This happens when am all tried after all the work and finally out of a relaxed bath, and I see a big mess in the place , where I had just cleaned and left . 

I don’t know whom to blame and I tend to blame everyone , finally cleaning it up all on my own , and giving up shouting at everyone. I hate rework ,a and for past few years, thats what am doing every now and then . This year with my lil naughty one around,  its like double work for me , my elder one and their dad. 

Nothing is set right, the house is always upside down , nothing is in its proper place, nothing is beautiful , nothing is perfect. From morning till night , My bones are always in a up and down motion , as I have to keep picking things , and keep it safe up , else , keep picking up my daughter , as she keeps falling or doing some mischief. 

But in the end, when she is off to sleep, I look at her lovely innocent face, and feel relaxed, atleast she is happy . The way she holds on to me, and looks into my eyes and says her silent whisper ,that she loves me, all my tiredness vanishes into thin air , and leave me in the guilt of being angry and at times too bad to them. 

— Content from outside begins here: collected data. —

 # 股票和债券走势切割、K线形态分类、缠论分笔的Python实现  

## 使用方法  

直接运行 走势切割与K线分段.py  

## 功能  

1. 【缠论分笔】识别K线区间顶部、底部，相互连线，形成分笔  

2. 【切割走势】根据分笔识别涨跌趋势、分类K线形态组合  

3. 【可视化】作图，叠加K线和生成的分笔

I wish that suit too vanish into thin air as my tiredness. 😉

morning blues

Vacation over, my marathon starts.

These ten days was quite relaxing, along with my kids, i too became too lazy , with my household. So yesterday night , shining about the coming week , I was damn tired to even think about it. The thought of me running around waking up everyone ,making all my breakfast n lunch and packing up all to school and office , it was all like a a movie am watching with the fast forward button on.

May be because of that , I woke  up quite early and that too at 5 in the morning , and then as usual , reading my friends blog that too early morning in my mobile. ( I guess am mad ) . I was reading  her blog ,she has 4 kids so , she will be more tiring than me ,her blog inspired me, atleast I just have to deal with two kids and their dad. 😉 Feeling better.

As I was about to get out of the bed, my lil one woke up , and then i walked around with her , once she was  relaxed i put her to bed , then even though the bed inspired me to sleep then , but I struggled a lot and got out and escaped out into the kitchen , Because I realised, in the end only I have to do all the work, and not my lazy bed.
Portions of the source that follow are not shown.